FATE Pipeline¶

Pipeline is a high-level python API that allows user to design, start, and query FATE jobs in a sequential manner. FATE Pipeline is designed to be user-friendly and consistent in behavior with FATE command line tools. User can customize job workflow by adding components to pipeline and then initiate a job with one call. In addition, Pipeline provides functionality to run prediction and query information after fitting a pipeline. Run this quick tutorial to have a taste of how FATE Pipeline works. Default values of party ids and work mode may need to be modified depending on the deployment setting.

For more tutorials on pipeline usage, please refer here.

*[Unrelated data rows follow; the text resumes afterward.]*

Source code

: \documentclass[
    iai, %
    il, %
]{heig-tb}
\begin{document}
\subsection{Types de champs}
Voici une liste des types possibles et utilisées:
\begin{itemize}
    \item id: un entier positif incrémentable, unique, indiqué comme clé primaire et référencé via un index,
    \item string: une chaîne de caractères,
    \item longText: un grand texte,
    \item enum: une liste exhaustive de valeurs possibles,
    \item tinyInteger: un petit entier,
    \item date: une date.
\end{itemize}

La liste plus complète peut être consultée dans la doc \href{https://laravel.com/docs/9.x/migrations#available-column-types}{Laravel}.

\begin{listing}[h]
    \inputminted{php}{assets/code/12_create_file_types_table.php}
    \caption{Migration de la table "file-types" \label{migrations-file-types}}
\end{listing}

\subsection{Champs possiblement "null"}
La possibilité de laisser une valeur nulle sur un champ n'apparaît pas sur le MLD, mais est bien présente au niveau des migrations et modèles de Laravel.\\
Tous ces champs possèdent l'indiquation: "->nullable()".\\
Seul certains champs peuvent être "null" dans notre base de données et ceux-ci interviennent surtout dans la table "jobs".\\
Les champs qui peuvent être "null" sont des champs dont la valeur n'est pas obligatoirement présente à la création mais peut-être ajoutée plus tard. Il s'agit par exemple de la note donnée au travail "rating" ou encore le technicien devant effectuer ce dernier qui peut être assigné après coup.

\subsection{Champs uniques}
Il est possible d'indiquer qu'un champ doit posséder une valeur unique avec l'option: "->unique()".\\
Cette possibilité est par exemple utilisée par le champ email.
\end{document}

A FATE Job is A Directed Acyclic Graph¶

A FATE job is a dag that consists of algorithm component nodes. FATE pipeline provides easy-to-use tools to configure order and setting of the tasks.

FATE is written in a modular style. Modules are designed to have input and output data and model. Therefore two modules are connected when output of one module is set to be the input of another module. By tracing how one data set is processed through FATE modules, we can see that a FATE job is in fact formed by a sequence of sub-tasks. For example, in the tutorial, guest’s data is first read in by Reader, then loaded into DataTransform. Overlapping ids between guest and host are then found by running data through Intersection. Finally, HeteroSecureBoost is fit on the data. Each listed modules run a small task with the data, and together they constitute a model training job.

Beyond the given tutorial, a job may include multiple data sets and models. For more pipeline job examples, please refer to examples.

Install Pipeline¶

Pipeline CLI¶

After successfully installed FATE Client, user needs to configure server information and log directory for Pipeline. Pipeline provides a command line tool for quick setup. Run the following command for more information.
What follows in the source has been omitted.